▶ What the exercise asks
Whenever a line below includes the string "object", show it.

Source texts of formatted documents
- Opening Delimiter -

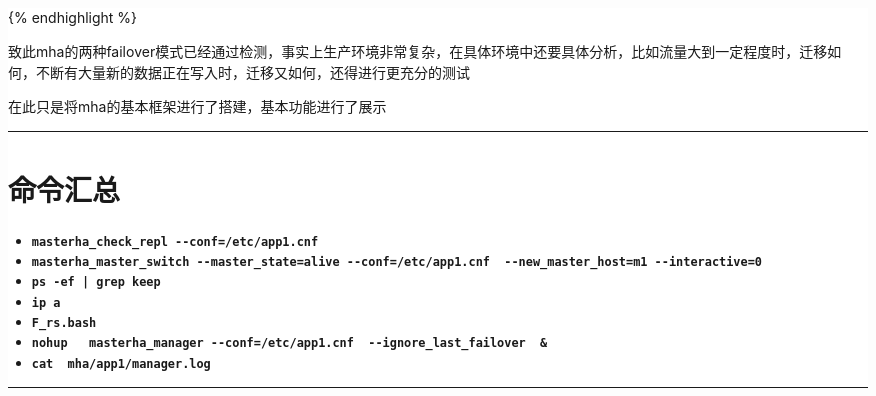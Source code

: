 {% endhighlight %}

致此mha的两种failover模式已经通过检测，事实上生产环境非常复杂，在具体环境中还要具体分析，比如流量大到一定程度时，迁移如何，不断有大量新的数据正在写入时，迁移又如何，还得进行更充分的测试

在此只是将mha的基本框架进行了搭建，基本功能进行了展示



---

# 命令汇总


* **`masterha_check_repl --conf=/etc/app1.cnf`**
* **`masterha_master_switch --master_state=alive --conf=/etc/app1.cnf  --new_master_host=m1 --interactive=0`**
* **`ps -ef | grep keep`**
* **`ip a`**
* **`F_rs.bash`**
* **`nohup   masterha_manager --conf=/etc/app1.cnf  --ignore_last_failover  &`**
* **`cat  mha/app1/manager.log`**


---

[mha3]:http://soft.dog/2015/03/30/mysql-HA-build-keepalived-install-and-config.html



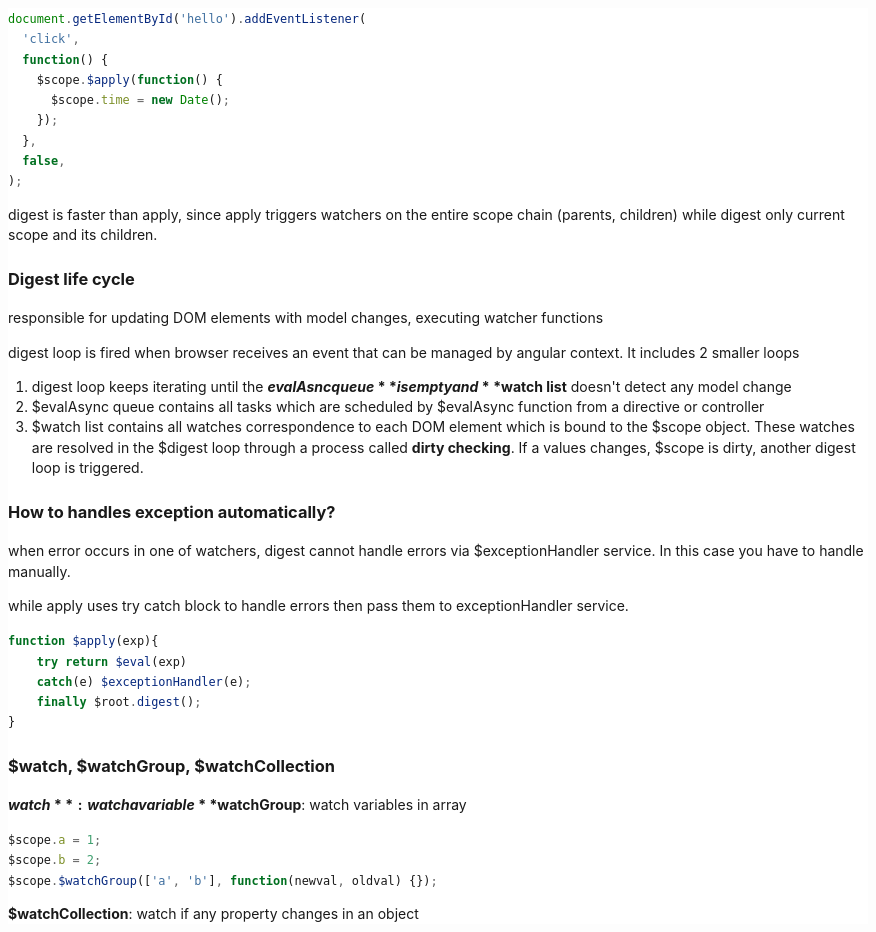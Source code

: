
 ```javascript
document.getElementById('hello').addEventListener(
  'click',
  function() {
    $scope.$apply(function() {
      $scope.time = new Date();
    });
  },
  false,
);
```

digest is faster than apply, since apply triggers watchers on the entire scope chain (parents, children) while digest only current scope and its children.

### Digest life cycle

responsible for updating DOM elements with model changes, executing watcher functions

digest loop is fired when browser receives an event that can be managed by angular context. It includes 2 smaller loops

1.  digest loop keeps iterating until the **$evalAsnc queue** is empty and **$watch list** doesn't detect any model change
1.  $evalAsync queue contains all tasks which are scheduled by $evalAsync function from a directive or controller
1.  $watch list contains all watches correspondence to each DOM element which is bound to the $scope object. These watches are resolved in the $digest loop through a process called **dirty checking**. If a values changes, $scope is dirty, another digest loop is triggered.

### How to handles exception automatically?

when error occurs in one of watchers, digest cannot handle errors via $exceptionHandler service. In this case you have to handle manually.

while apply uses try catch block to handle errors then pass them to exceptionHandler service.

```javascript
function $apply(exp){
    try return $eval(exp)
    catch(e) $exceptionHandler(e);
    finally $root.digest();
}
```

### $watch, $watchGroup, $watchCollection

**$watch**: watch a variable **$watchGroup**: watch variables in array

```javascript
$scope.a = 1;
$scope.b = 2;
$scope.$watchGroup(['a', 'b'], function(newval, oldval) {});
```

**$watchCollection**: watch if any property changes in an object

- Closing Delimiter -

▶ Response to the task
1.  $watch list contains all watches correspondence to each DOM element which is bound to the $scope object. These watches are resolved in the $digest loop through a process called **dirty checking**. If a values changes, $scope is dirty, another digest loop is triggered.
**$watchCollection**: watch if any property changes in an object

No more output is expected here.